The activity of CPT-1 is regulated by malonyl-CoA, which is generated from acetyl-CoA by acetyl-CoA carboxylase (ACC) as the committed step of de novo fatty acid generation (121). Numerous studies have revealed a role of hypothalamic malonyl-CoA in the regulation of feeding and energy expenditure (22, 40, 46, 48, 67, 124), but to date the application of the “malonyl-CoA hypothesis” to the regulation of glucose homeostasis remains limited. Citrate, an intermediate metabolite produced in the mitochondria in the citric acid cycle, is an allosteric effector of ACC activity, and it was recently demonstrated that icv citrate not only decreased food intake and body weight but also resulted in lower blood glucose levels during a glucose tolerance test, increased glucose uptake during a hyperglycemic-euglycemic clamp, and increased liver glycogen synthesis (21). Thus promoting the formation of hypothalamic malonyl-CoA is perhaps an important step in the regulation of glucose homeostasis.

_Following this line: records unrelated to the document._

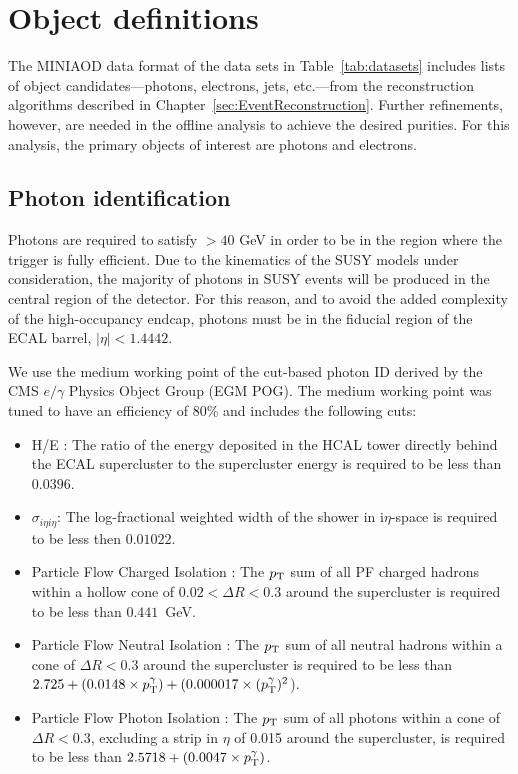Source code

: \section{Object definitions}
\label{sec:ObjSelect}

The MINIAOD data format of the data sets in Table~\ref{tab:datasets} includes lists of object candidates---photons, electrons, jets, etc.---from the reconstruction algorithms described in Chapter~\ref{sec:EventReconstruction}. Further refinements, however, are needed in the offline analysis to achieve the desired purities. For this analysis, the primary objects of interest are photons and electrons.

\subsection{Photon identification}
\label{sec:phoID}
Photons are required to satisfy \pT $> 40$ GeV in order to be in the region where the trigger is fully efficient. Due to the kinematics of the SUSY models under consideration, the majority of photons in SUSY events will be produced in the central region of the detector. For this reason, and to avoid the added complexity of the high-occupancy endcap, photons must be in the fiducial region of the ECAL barrel, $|\eta| < 1.4442$. 

We use the medium working point of the cut-based photon ID derived by the CMS $e/\gamma$ Physics Object Group (EGM POG). The medium working point was tuned to have an efficiency of 80\% and includes the following cuts:

\begin{itemize}[leftmargin=*]
\item { H/E :} The ratio of the energy deposited in the HCAL tower directly behind the ECAL supercluster to the supercluster energy is required to be less than $0.0396$.
\item {$\sigma_{i{\eta}i{\eta}}$:} The log-fractional weighted width of the shower in i{$\eta$}-space is required to be less then $0.01022$.
\item {Particle Flow Charged Isolation :} The $p_{\mathrm{T}}$ sum of all PF charged hadrons within a hollow cone of $0.02 < \Delta R < 0.3$ around the supercluster is required to be less than $0.441$~GeV.
\item {Particle Flow Neutral Isolation :} The $p_{\mathrm{T}}$ sum of all neutral hadrons within a cone of $\Delta R <0.3$ around the supercluster
                                              is required to be less than $2.725 + (0.0148 \times p_{\mathrm{T}}^{\gamma}) + (0.000017 \times (p_{\mathrm{T}}^{\gamma})^2$).
\item {Particle Flow Photon Isolation :} The $p_{\mathrm{T}}$ sum of all photons within a cone of $\Delta R < 0.3$,
                                             excluding a strip in $\eta$ of 0.015 around the supercluster, is required to be less than $2.5718 + (0.0047 \times p_{\mathrm{T}}^{\gamma})$.
\end{itemize}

Illustrating that circulating plasma fatty acids can access the brain and recapitulate the effect of central fatty acid sensing on glucose homeostasis should undoubtedly further its physiological relevance. Indeed, when an icv infusion of a KATP channel blocker was administered during an intravenous lipid infusion, there was a significant elevation in glucose production, which was attributed to an increase in glycogenolysis (64). The results of these pharmacological findings were confirmed with a genetic approach using mice deficient in the KATP channel subunit Sur1 (64). Pharmacological inhibition of hypothalamic acyl-CoA synthetases (ACS) by triacsin C, as well as a hepatic branch vagotomy, negated the effects of circulating lipids on glucose production (64). Taken together, the study illustrates that circulating LCFAs can regulate glucose homeostasis via a hypothalamically triggered mechanism that is dependent on 1) the esterification of LCFAs to LCFA-CoAs, 2) functional KATP channels, and 3) neural transmission via the vagus nerve. Additionally, overexpressing malonyl-CoA decarboxylase (MCD) in the hypothalamus of rodents negates the ability of circulating lipids to regulate glucose homeostasis (46). In accordance with the fatty acid-sensing hypothesis, these rats not only had a marked reduction in hypothalamic malonyl-coA levels but also a concomitant decrease in LCFA-CoA abundance (46). Recently, we have demonstrated that this increase in circulating lipids lowers glucose production via a hypothalamic protein kinase C (PKC)-dependent mechanism (103). Furthermore, the pharmacological activation of hypothalamic PKC was sufficient to lower hepatic glucose production, an effect that was nullified with the pharmacological or molecular disruption of hypothalamic KATP channels (103); altogether, these results support the notion that the activation of hypothalamic PKC is necessary for central lipid-sensing mechanisms to lower glucose production via the KATP channel-dependent pathway (FIGURE 2⇑, INSET).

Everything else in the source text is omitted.